「えー、ここが小児科の医局です。」
何度も見てきた小児科の医局。
いつもと違う雰囲気が流れる。
見慣れてるはずなのに、まるで初めて来た場所のように思える。
私たちが医局に入り整列すると、医局にいた医師が立ち上がった。
前は男の人で、あまり見えなくて、幸治さんを探せなかった。
「今日からやごな病院に就任しました。
よろしくお願いします!」
「『よろしくお願いします!』」
何度目になるのか、各医局、ナースステーションでこの挨拶を繰り返す。
きっとどんな人も同じように挨拶してきたんだろう。
私は幸治さんを見つけられないまま、医局を出ようとした。
と、その時っ!!!
腕が引っ張られ、振り向くと
「かな?」
幸治さんだっ。
今朝会っているのに、もうずっと長いこと会ってなかったかのように、今日は長がった。
「大丈夫か?顔色悪いぞ。

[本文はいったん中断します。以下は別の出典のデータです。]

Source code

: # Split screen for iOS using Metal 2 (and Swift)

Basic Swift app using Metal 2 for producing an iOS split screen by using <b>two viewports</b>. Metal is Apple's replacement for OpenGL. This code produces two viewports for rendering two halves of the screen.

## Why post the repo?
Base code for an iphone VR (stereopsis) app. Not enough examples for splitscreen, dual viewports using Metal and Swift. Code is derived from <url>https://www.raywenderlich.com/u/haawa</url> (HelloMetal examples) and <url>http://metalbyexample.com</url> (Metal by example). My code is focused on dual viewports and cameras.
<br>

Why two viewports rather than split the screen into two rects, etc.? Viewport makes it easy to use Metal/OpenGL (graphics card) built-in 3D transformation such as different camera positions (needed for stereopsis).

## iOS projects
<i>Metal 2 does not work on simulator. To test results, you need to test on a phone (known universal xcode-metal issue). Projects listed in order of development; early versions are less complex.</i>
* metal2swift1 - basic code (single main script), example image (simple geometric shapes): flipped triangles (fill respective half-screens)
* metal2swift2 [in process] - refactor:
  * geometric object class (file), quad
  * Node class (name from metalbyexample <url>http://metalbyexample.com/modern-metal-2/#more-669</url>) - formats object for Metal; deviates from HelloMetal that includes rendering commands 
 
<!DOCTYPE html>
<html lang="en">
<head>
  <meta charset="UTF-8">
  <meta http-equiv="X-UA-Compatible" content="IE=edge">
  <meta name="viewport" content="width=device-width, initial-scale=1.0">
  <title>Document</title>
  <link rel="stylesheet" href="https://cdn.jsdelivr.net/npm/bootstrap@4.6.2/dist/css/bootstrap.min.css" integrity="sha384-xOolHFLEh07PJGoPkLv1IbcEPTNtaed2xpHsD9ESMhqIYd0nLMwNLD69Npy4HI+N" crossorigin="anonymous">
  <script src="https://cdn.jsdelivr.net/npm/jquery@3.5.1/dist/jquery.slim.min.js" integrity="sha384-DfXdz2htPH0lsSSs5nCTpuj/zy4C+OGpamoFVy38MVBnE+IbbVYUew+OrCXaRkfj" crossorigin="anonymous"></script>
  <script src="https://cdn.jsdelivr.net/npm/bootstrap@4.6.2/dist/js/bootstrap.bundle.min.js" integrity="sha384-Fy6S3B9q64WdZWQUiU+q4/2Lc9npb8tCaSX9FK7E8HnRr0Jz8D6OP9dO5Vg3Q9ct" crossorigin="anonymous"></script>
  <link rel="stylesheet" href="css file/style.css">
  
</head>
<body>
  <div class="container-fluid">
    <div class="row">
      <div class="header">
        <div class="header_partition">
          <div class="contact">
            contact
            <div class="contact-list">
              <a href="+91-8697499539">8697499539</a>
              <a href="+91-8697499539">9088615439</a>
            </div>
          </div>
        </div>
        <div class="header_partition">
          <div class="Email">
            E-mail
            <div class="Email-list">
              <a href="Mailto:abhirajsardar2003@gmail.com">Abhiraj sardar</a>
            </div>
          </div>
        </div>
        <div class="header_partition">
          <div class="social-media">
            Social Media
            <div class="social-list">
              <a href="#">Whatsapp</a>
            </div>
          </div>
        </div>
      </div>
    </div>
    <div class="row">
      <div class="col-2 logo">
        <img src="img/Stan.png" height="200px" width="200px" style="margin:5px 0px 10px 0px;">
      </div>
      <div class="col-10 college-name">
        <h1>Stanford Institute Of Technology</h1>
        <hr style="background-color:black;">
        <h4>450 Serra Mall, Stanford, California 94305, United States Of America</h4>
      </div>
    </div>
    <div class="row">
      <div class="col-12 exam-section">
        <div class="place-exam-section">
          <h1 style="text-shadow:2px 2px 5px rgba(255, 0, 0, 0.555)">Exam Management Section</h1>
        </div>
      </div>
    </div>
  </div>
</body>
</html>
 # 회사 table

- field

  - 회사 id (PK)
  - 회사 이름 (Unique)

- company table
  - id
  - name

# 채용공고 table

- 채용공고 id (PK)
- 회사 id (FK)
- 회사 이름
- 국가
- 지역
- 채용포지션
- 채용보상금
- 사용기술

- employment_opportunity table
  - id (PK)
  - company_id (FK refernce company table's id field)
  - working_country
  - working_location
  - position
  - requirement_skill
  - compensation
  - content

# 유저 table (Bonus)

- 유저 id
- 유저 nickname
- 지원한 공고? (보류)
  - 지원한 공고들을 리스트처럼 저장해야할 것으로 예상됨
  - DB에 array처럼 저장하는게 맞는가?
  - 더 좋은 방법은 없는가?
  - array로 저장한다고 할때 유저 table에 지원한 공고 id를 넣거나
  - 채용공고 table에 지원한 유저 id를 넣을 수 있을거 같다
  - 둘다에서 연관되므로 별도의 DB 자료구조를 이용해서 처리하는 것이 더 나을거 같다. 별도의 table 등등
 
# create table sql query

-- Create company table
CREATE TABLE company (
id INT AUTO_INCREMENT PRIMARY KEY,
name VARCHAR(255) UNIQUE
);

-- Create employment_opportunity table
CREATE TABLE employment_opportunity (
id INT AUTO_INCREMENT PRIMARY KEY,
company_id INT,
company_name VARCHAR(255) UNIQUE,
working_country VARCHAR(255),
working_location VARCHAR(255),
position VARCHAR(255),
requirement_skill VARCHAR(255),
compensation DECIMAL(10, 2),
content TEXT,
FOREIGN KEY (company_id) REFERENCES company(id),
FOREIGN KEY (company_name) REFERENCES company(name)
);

」
ゾロゾロと医局から集団が廊下に出始める横で、幸治さんに声をかけられた。
何事だろう?と振り返る人もいた。
「はい。緊張のあまりお昼もあまり食べれなくて。」
「そっか、もう少しで終わると思うけど、辛かったら言えよ。」
「はい、でも、幸治さんに会えて少し気持ちが楽になりました。」
お互い小さい声で話す。
もうそろそろ集団が医局からで終わってしまう頃、幸治さんに行くように言われた。
私は緊張が緩み、軽くなった心で集団に入り込んだ。